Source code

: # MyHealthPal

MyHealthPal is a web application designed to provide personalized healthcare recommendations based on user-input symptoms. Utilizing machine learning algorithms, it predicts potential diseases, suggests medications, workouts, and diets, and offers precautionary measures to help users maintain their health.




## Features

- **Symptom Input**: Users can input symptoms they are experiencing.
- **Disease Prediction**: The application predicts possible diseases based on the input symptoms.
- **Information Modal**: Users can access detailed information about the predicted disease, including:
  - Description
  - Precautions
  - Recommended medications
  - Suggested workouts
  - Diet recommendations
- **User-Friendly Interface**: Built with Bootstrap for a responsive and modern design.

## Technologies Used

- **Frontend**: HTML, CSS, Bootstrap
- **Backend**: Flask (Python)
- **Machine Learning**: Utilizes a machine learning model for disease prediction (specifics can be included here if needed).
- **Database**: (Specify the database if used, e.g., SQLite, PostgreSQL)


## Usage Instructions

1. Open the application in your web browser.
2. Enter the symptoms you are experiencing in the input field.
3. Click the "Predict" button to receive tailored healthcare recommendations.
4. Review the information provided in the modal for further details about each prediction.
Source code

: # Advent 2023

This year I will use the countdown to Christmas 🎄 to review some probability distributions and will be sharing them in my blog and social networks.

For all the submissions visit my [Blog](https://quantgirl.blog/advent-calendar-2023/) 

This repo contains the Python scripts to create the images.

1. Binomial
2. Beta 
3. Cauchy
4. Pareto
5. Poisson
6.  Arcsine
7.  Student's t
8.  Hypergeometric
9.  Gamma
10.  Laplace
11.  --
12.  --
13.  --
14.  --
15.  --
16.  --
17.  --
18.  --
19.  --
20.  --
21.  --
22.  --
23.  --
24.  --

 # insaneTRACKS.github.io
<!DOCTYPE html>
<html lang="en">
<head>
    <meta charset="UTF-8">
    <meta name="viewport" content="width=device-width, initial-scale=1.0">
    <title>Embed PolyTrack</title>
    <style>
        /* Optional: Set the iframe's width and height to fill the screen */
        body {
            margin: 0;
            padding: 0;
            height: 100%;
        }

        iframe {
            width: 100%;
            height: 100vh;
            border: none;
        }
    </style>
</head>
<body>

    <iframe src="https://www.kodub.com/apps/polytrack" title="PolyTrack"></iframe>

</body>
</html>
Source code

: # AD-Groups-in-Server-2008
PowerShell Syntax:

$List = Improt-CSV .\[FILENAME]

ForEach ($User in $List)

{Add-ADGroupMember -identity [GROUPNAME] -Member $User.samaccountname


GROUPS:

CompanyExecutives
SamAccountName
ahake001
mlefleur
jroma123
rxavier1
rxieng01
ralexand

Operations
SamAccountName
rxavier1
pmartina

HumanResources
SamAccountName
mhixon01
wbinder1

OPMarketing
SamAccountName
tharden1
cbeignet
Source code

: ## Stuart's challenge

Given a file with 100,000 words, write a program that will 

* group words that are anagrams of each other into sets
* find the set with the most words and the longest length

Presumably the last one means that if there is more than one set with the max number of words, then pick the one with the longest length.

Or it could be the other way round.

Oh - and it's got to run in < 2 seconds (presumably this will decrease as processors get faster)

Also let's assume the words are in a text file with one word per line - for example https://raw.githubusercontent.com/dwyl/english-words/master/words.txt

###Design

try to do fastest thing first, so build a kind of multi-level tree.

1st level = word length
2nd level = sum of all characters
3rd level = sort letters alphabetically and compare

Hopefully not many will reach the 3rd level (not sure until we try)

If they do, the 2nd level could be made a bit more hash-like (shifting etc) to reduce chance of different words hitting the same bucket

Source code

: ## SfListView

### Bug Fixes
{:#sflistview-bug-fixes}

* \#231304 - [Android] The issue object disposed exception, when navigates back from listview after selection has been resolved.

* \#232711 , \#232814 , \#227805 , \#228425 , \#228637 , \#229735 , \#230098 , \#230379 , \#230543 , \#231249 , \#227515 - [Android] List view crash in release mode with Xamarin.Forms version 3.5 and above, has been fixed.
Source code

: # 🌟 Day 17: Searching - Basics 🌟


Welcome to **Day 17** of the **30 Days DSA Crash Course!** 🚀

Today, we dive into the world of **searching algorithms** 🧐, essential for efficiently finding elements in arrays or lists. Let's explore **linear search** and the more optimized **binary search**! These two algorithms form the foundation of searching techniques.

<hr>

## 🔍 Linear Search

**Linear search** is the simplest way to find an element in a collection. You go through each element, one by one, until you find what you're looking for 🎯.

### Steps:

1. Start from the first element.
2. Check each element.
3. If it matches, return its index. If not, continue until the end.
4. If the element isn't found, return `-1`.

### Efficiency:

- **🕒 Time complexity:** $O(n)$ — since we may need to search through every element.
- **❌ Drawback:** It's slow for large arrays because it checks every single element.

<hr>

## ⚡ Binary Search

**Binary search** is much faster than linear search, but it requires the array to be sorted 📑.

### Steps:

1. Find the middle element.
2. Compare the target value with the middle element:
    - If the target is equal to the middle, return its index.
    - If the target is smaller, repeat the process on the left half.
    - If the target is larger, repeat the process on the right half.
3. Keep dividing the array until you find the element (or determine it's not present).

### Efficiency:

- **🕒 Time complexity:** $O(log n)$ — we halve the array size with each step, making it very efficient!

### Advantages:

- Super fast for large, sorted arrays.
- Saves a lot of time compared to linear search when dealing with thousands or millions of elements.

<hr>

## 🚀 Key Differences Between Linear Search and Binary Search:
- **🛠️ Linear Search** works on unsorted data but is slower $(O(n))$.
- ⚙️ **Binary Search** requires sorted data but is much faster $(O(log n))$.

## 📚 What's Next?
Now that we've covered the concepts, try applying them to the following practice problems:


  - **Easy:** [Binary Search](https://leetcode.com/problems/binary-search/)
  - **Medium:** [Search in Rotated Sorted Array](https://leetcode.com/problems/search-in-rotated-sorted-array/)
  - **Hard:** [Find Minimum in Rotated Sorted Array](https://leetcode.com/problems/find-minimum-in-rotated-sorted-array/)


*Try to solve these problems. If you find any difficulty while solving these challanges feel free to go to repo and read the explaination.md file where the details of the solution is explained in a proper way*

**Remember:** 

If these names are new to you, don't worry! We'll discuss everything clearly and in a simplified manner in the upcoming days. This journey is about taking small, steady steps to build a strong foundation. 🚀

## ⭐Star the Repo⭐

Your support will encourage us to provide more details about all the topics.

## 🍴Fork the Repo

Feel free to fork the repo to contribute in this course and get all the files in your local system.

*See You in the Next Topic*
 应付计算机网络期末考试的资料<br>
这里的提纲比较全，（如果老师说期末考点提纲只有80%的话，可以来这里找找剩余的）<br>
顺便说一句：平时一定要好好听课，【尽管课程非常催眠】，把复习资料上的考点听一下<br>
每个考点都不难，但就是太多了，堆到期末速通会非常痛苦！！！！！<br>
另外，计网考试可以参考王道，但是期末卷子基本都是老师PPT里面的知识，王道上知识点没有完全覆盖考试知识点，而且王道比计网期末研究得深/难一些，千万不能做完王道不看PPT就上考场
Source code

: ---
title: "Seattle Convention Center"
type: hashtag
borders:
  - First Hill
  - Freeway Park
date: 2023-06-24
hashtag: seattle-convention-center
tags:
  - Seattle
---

::::

How many of the lines above hold the word "hashtag"? Give only that number.

2